Prompt: All lines from the one containing "81890f4: Prevent score" to the end of the entries below must be output exactly, and no other lines.

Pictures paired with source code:

====

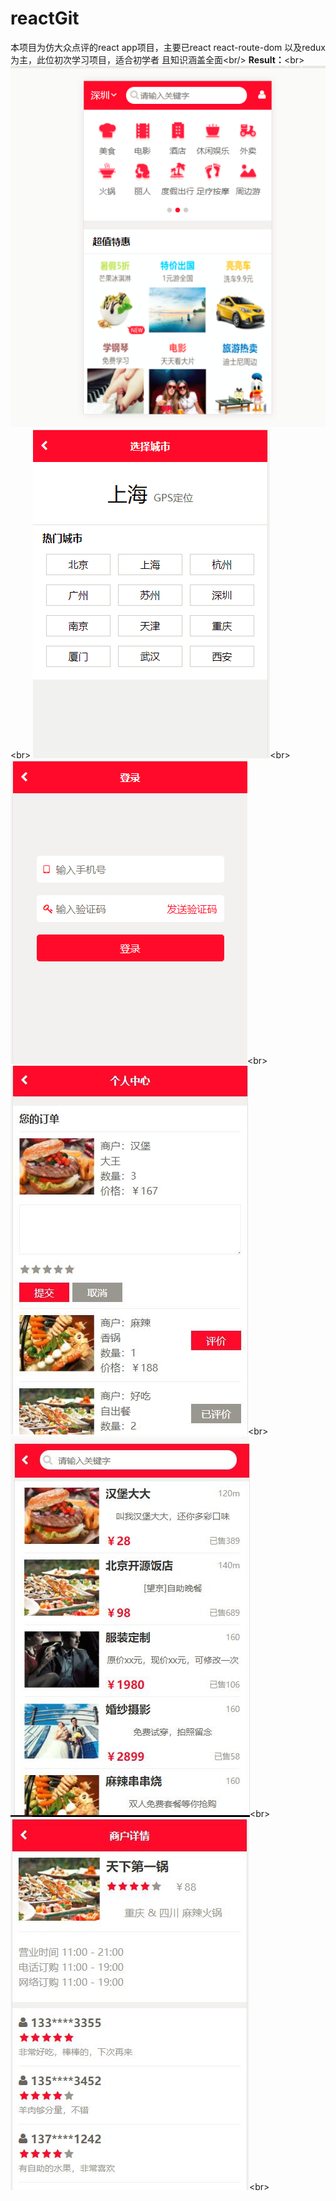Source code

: # reactGit
本项目为仿大众点评的react app项目，主要已react react-route-dom 以及redux为主，此位初次学习项目，适合初学者 且知识涵盖全面\<br/>
**Result：**\<br>
 ![index](https://github.com/zxl123456/reactGit/blob/master/app/images/1.png)\<br>
 ![recipe1](https://github.com/zxl123456/reactGit/blob/master/app/images/2.png)\<br>
 ![recipe2](https://github.com/zxl123456/reactGit/blob/master/app/images/3.png)\<br>
 ![recipe3](https://github.com/zxl123456/reactGit/blob/master/app/images/4.jpg)\<br>
 ![recipe4](https://github.com/zxl123456/reactGit/blob/master/app/images/5.jpg)\<br>
 ![recipe5](https://github.com/zxl123456/reactGit/blob/master/app/images/6.jpg)\<br>
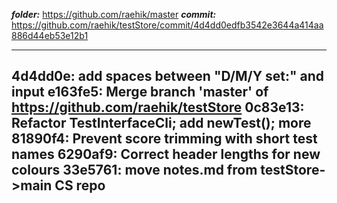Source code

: ***folder:*** https://github.com/raehik/master
***commit:*** https://github.com/raehik/testStore/commit/4d4dd0edfb3542e3644a414aa886d44eb53e12b1


----------------------
4d4dd0e: add spaces between "D/M/Y set:" and input
e163fe5: Merge branch 'master' of https://github.com/raehik/testStore
0c83e13: Refactor TestInterfaceCli; add newTest(); more
81890f4: Prevent score trimming with short test names
6290af9: Correct header lengths for new colours
33e5761: move notes.md from testStore->main CS repo
----------------------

====

Expected answer:
81890f4: Prevent score trimming with short test names
6290af9: Correct header lengths for new colours
33e5761: move notes.md from testStore->main CS repo
----------------------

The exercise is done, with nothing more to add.